David Haughton

No. 41 – Botev Vratsa
- Position: Power forward / center
- League: NBL Bulgaria

Personal information
- Born: August 1, 1991 (age 34) Greenburgh, New York, U.S.
- Listed height: 6 ft 6 in (1.98 m)
- Listed weight: 230 lb (104 kg)

Career information
- High school: Woodlands (Greenburgh, New York)
- College: Sullivan County CC (2010–2012); SUNY Purchase (2012–2014);
- NBA draft: 2014: undrafted
- Playing career: 2014–present

Career history
- 2014–2016: Rakvere Tarvas
- 2016–2017: Aries Trikala
- 2017–2018: Balkan Botevgrad
- 2018–2019: Hallmann Vienna
- 2019–2020: Rethymno Cretan Kings
- 2020–2021: Hallmann Vienna
- 2021–2022: Pelister
- 2022–2023: Spartak Pleven
- 2023–2024: TFT
- 2025–present: Botev Vratsa

Career highlights
- Skyline Conference Most Outstanding Player (2014);

= David Haughton (basketball) =

American basketball player (born 1991)

David Michael Haughton (born August 1, 1991) is an American professional basketball player for TFT of the Macedonian First League.
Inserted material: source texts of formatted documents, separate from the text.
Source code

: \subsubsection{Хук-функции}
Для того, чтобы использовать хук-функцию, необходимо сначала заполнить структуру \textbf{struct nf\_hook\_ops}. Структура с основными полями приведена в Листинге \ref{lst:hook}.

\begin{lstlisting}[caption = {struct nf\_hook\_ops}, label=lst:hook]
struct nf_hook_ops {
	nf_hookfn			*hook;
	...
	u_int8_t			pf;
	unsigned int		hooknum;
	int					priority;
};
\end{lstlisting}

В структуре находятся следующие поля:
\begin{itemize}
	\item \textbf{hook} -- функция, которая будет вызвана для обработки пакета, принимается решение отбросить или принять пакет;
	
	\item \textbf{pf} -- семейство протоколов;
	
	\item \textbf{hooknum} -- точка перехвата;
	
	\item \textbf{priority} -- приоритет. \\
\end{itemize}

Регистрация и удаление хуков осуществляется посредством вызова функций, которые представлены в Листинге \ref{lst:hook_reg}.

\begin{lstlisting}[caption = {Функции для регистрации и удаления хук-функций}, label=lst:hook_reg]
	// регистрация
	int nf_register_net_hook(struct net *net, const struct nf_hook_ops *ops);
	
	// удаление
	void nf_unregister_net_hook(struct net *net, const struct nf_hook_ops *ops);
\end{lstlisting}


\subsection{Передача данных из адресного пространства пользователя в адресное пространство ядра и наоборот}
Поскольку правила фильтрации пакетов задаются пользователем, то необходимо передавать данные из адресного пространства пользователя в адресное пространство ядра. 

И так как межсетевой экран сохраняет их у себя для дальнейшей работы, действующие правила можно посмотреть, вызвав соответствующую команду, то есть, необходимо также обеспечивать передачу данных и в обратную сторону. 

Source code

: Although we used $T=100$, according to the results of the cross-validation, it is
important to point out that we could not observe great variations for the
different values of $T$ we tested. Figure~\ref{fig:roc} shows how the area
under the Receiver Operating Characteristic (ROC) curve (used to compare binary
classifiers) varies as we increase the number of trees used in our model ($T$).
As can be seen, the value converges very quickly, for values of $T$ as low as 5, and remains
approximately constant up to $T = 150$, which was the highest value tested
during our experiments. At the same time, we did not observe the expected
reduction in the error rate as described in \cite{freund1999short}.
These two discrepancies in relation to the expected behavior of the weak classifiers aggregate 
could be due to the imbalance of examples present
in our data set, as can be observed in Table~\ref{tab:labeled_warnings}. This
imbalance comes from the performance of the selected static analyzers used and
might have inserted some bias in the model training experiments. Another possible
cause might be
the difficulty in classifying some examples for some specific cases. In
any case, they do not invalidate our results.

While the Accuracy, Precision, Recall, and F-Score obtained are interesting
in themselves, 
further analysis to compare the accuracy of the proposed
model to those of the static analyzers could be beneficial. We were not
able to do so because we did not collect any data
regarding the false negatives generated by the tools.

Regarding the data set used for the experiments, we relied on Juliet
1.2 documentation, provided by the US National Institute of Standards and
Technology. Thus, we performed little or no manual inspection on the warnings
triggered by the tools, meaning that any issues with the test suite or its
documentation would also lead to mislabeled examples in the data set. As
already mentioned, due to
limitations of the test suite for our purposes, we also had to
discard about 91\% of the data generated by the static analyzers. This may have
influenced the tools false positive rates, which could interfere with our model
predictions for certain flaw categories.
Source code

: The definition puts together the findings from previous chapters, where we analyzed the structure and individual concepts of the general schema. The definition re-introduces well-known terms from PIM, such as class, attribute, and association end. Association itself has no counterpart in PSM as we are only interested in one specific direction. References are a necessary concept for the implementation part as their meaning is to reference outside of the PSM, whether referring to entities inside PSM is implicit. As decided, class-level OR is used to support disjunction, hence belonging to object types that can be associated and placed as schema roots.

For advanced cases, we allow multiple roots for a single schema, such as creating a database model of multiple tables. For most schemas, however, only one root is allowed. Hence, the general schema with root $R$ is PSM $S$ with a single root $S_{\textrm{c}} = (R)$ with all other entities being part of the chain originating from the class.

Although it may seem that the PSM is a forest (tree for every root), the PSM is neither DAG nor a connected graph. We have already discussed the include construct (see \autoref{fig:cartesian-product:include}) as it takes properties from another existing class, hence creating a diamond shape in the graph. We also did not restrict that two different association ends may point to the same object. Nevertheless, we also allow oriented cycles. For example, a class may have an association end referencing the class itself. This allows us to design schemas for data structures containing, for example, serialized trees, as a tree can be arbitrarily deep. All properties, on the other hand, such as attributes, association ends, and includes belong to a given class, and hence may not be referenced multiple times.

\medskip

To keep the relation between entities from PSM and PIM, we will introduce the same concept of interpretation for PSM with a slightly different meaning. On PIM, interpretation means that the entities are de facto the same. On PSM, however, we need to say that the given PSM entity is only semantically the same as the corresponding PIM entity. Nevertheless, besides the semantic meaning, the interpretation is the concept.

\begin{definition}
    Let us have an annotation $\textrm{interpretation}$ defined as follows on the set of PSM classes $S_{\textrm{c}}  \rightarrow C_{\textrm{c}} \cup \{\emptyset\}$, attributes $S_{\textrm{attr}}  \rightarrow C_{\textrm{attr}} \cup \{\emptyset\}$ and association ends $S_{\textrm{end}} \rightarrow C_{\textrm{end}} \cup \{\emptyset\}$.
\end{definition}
Haughton entered the 2014 NBA draft, but was not selected in the draft's two rounds.

==High school career==
Haughton played high school basketball at Woodlands High School in Greenburgh, NY.

==College career==
Haughton played college basketball at Sullivan County Community College, from 2010 to 2012. He transferred to Purchase State, where he played from 2012 to 2014 under coach Jeff Charney. During his first year with the Panthers, Haughton went to average 7.4 points, 6.7 rebounds and 0.6 blocks per game. Coming at his senior year, Haughton became team captain, was one of the key players, improved his numbers, averaging 9.3 points per game, and was the top team rebounder, with10.8 per game and 1.3 blocks per game.

==Professional career==

===Rakvere Tarvas===
Following his status as undrafted in the 2014 NBA draft, Haughton signed with the Estonian team Rakvere Tarvas. After completing his first season, he extended his contract with the club for an additional year.

===Aries Trikala===
On October 4, 2016, he joined Aries Trikala of the Greek Basket League. He stayed at the club for one year, averaging 5.9 points and 4.8 rebounds per game.

===Balkan Botevgrad===
On August 3, 2017, Haughton joined Balkan Botevgrad of the Bulgarian league. He went on to average 7.4 points and 5.2 rebounds in 19.4 minutes per game.

===Hallmann Vienna===
On June 15, 2018, Haughton joined Vilpas Vikings of the Korisliiga. He never appeared in a team game and joined Hallmann Vienna of the Austrian Bundesliga.